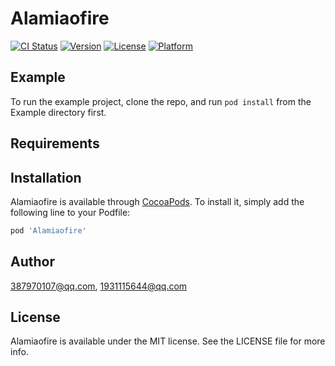# Alamiaofire

[![CI Status](https://img.shields.io/travis/387970107@qq.com/Alamiaofire.svg?style=flat)](https://travis-ci.org/387970107@qq.com/Alamiaofire)
[![Version](https://img.shields.io/cocoapods/v/Alamiaofire.svg?style=flat)](https://cocoapods.org/pods/Alamiaofire)
[![License](https://img.shields.io/cocoapods/l/Alamiaofire.svg?style=flat)](https://cocoapods.org/pods/Alamiaofire)
[![Platform](https://img.shields.io/cocoapods/p/Alamiaofire.svg?style=flat)](https://cocoapods.org/pods/Alamiaofire)

## Example

To run the example project, clone the repo, and run `pod install` from the Example directory first.

## Requirements

## Installation

Alamiaofire is available through [CocoaPods](https://cocoapods.org). To install
it, simply add the following line to your Podfile:

```ruby
pod 'Alamiaofire'
```

## Author

387970107@qq.com, 1931115644@qq.com

## License

Alamiaofire is available under the MIT license. See the LICENSE file for more info.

Your objective: Lines with the word "shields" in them are the answer; report each one from the data.

Worked solution:
[![CI Status](https://img.shields.io/travis/387970107@qq.com/Alamiaofire.svg?style=flat)](https://travis-ci.org/387970107@qq.com/Alamiaofire)
[![Version](https://img.shields.io/cocoapods/v/Alamiaofire.svg?style=flat)](https://cocoapods.org/pods/Alamiaofire)
[![License](https://img.shields.io/cocoapods/l/Alamiaofire.svg?style=flat)](https://cocoapods.org/pods/Alamiaofire)
[![Platform](https://img.shields.io/cocoapods/p/Alamiaofire.svg?style=flat)](https://cocoapods.org/pods/Alamiaofire)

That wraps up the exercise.